◆ Task prompt: From the line that contains "want-3sg that" to the final line of the entries, return every line exactly and leave out all others.

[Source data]
::::::
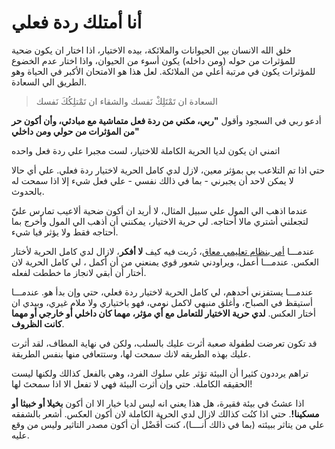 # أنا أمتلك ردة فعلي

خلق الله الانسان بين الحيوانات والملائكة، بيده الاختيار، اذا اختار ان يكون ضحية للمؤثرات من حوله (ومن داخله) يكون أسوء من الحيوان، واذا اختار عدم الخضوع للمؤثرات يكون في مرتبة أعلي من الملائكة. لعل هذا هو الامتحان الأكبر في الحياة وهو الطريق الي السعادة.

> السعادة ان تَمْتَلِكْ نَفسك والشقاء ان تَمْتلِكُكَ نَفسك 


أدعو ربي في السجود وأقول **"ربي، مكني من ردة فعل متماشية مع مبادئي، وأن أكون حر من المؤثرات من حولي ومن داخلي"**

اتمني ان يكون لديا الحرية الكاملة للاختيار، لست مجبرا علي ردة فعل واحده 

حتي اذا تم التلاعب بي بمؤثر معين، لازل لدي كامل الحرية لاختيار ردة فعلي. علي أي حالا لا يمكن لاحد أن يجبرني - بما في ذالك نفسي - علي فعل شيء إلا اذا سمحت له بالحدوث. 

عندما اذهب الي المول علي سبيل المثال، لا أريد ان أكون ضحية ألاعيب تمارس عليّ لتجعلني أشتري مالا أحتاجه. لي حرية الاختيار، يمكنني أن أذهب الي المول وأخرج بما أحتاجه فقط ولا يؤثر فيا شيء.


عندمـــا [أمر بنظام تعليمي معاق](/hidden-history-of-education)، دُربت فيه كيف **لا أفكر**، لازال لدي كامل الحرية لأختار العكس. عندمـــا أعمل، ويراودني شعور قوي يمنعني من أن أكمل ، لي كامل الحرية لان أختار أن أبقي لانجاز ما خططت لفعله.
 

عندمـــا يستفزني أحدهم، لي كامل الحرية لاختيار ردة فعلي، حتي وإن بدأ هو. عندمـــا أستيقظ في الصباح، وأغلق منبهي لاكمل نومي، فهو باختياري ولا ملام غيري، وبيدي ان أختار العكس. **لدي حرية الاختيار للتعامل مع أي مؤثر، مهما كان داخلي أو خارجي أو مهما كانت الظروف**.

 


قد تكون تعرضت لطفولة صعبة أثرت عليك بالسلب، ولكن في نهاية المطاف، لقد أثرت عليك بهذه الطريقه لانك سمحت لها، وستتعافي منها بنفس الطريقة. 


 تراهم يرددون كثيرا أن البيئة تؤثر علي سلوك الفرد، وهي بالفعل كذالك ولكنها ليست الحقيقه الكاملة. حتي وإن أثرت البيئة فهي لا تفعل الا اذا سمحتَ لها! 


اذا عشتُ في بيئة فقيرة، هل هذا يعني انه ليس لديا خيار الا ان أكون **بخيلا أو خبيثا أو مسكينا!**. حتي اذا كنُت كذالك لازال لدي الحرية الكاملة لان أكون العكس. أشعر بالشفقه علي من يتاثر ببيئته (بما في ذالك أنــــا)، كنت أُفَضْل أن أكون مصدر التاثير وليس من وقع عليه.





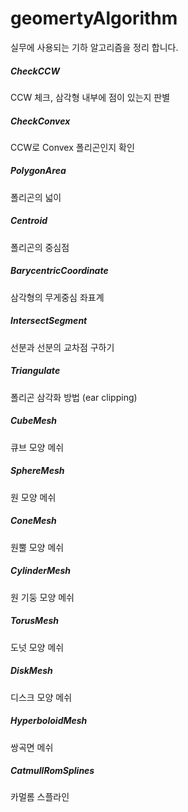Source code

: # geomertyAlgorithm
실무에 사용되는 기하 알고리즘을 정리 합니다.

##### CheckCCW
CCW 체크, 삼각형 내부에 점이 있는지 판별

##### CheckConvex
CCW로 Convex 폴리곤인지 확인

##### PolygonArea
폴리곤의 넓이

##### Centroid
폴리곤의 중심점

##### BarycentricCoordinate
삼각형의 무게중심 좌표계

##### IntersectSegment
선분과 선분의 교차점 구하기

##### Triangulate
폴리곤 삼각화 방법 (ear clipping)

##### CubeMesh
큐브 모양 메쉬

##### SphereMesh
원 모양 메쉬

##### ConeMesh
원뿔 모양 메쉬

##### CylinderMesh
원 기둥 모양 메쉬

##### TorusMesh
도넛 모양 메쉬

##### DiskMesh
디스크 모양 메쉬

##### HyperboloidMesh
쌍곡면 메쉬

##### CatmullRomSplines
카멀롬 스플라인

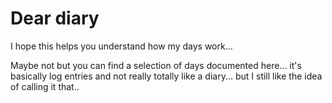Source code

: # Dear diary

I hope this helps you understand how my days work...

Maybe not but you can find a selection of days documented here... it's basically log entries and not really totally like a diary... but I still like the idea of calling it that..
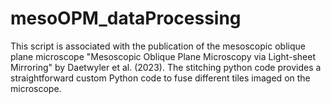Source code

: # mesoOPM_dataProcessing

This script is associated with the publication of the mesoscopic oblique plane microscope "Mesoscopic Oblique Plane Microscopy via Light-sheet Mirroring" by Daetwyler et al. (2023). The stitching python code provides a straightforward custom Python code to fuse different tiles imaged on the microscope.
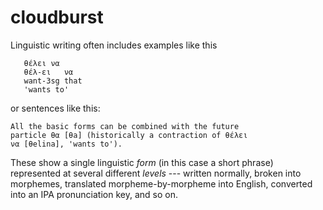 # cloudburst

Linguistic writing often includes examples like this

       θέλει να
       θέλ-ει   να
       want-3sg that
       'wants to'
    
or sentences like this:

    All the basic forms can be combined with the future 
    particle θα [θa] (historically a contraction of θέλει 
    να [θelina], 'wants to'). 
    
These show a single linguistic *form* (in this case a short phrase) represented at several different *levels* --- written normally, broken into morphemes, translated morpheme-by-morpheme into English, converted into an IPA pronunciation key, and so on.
::::::
◆ Final answer:
       want-3sg that
       'wants to'
    
or sentences like this:

    All the basic forms can be combined with the future 
    particle θα [θa] (historically a contraction of θέλει 
    να [θelina], 'wants to'). 
    
These show a single linguistic *form* (in this case a short phrase) represented at several different *levels* --- written normally, broken into morphemes, translated morpheme-by-morpheme into English, converted into an IPA pronunciation key, and so on.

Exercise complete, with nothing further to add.